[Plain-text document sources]
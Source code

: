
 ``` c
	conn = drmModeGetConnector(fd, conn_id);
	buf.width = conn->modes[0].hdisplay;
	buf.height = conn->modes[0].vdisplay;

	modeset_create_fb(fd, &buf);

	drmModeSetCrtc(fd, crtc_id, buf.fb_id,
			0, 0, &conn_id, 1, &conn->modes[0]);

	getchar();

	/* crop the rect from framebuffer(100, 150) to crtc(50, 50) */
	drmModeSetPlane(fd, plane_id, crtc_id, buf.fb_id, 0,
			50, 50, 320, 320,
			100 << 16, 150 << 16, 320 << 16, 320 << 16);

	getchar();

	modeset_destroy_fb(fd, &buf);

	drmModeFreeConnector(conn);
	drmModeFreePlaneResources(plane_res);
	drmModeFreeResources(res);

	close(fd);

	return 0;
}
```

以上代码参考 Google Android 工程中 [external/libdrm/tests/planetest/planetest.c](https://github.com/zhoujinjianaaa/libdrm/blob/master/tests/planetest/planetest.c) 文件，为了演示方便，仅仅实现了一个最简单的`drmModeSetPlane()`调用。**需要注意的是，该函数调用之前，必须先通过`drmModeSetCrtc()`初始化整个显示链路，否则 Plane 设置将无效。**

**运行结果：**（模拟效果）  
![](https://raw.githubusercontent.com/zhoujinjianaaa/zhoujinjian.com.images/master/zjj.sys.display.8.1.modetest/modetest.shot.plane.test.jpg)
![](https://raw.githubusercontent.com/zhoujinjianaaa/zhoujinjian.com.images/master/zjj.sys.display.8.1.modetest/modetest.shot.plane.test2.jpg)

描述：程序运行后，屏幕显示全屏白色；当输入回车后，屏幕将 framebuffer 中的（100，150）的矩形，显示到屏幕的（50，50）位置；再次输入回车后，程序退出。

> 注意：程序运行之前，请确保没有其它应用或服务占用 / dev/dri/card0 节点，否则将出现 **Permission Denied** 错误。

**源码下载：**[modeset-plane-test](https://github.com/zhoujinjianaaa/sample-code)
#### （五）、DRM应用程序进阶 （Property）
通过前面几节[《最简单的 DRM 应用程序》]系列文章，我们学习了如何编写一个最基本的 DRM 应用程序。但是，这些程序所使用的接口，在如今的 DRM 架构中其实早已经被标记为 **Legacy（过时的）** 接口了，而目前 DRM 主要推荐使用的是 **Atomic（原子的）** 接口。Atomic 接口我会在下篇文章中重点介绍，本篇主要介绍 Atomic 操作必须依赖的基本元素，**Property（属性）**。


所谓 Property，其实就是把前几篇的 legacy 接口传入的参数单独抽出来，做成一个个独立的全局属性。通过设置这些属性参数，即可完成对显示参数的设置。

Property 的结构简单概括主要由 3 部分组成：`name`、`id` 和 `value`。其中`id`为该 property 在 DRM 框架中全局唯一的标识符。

#### Activity:
When you answer, repeat every record exactly, omitting nothing.

#### Task response:
Source code

:
 ``` c
	conn = drmModeGetConnector(fd, conn_id);
	buf.width = conn->modes[0].hdisplay;
	buf.height = conn->modes[0].vdisplay;

	modeset_create_fb(fd, &buf);

	drmModeSetCrtc(fd, crtc_id, buf.fb_id,
			0, 0, &conn_id, 1, &conn->modes[0]);

	getchar();

	/* crop the rect from framebuffer(100, 150) to crtc(50, 50) */
	drmModeSetPlane(fd, plane_id, crtc_id, buf.fb_id, 0,
			50, 50, 320, 320,
			100 << 16, 150 << 16, 320 << 16, 320 << 16);

	getchar();

	modeset_destroy_fb(fd, &buf);

	drmModeFreeConnector(conn);
	drmModeFreePlaneResources(plane_res);
	drmModeFreeResources(res);

	close(fd);

	return 0;
}
```

以上代码参考 Google Android 工程中 [external/libdrm/tests/planetest/planetest.c](https://github.com/zhoujinjianaaa/libdrm/blob/master/tests/planetest/planetest.c) 文件，为了演示方便，仅仅实现了一个最简单的`drmModeSetPlane()`调用。**需要注意的是，该函数调用之前，必须先通过`drmModeSetCrtc()`初始化整个显示链路，否则 Plane 设置将无效。**

**运行结果：**（模拟效果）  
![](https://raw.githubusercontent.com/zhoujinjianaaa/zhoujinjian.com.images/master/zjj.sys.display.8.1.modetest/modetest.shot.plane.test.jpg)
![](https://raw.githubusercontent.com/zhoujinjianaaa/zhoujinjian.com.images/master/zjj.sys.display.8.1.modetest/modetest.shot.plane.test2.jpg)

描述：程序运行后，屏幕显示全屏白色；当输入回车后，屏幕将 framebuffer 中的（100，150）的矩形，显示到屏幕的（50，50）位置；再次输入回车后，程序退出。

> 注意：程序运行之前，请确保没有其它应用或服务占用 / dev/dri/card0 节点，否则将出现 **Permission Denied** 错误。

**源码下载：**[modeset-plane-test](https://github.com/zhoujinjianaaa/sample-code)
#### （五）、DRM应用程序进阶 （Property）
通过前面几节[《最简单的 DRM 应用程序》]系列文章，我们学习了如何编写一个最基本的 DRM 应用程序。但是，这些程序所使用的接口，在如今的 DRM 架构中其实早已经被标记为 **Legacy（过时的）** 接口了，而目前 DRM 主要推荐使用的是 **Atomic（原子的）** 接口。Atomic 接口我会在下篇文章中重点介绍，本篇主要介绍 Atomic 操作必须依赖的基本元素，**Property（属性）**。


所谓 Property，其实就是把前几篇的 legacy 接口传入的参数单独抽出来，做成一个个独立的全局属性。通过设置这些属性参数，即可完成对显示参数的设置。

Property 的结构简单概括主要由 3 部分组成：`name`、`id` 和 `value`。其中`id`为该 property 在 DRM 框架中全局唯一的标识符。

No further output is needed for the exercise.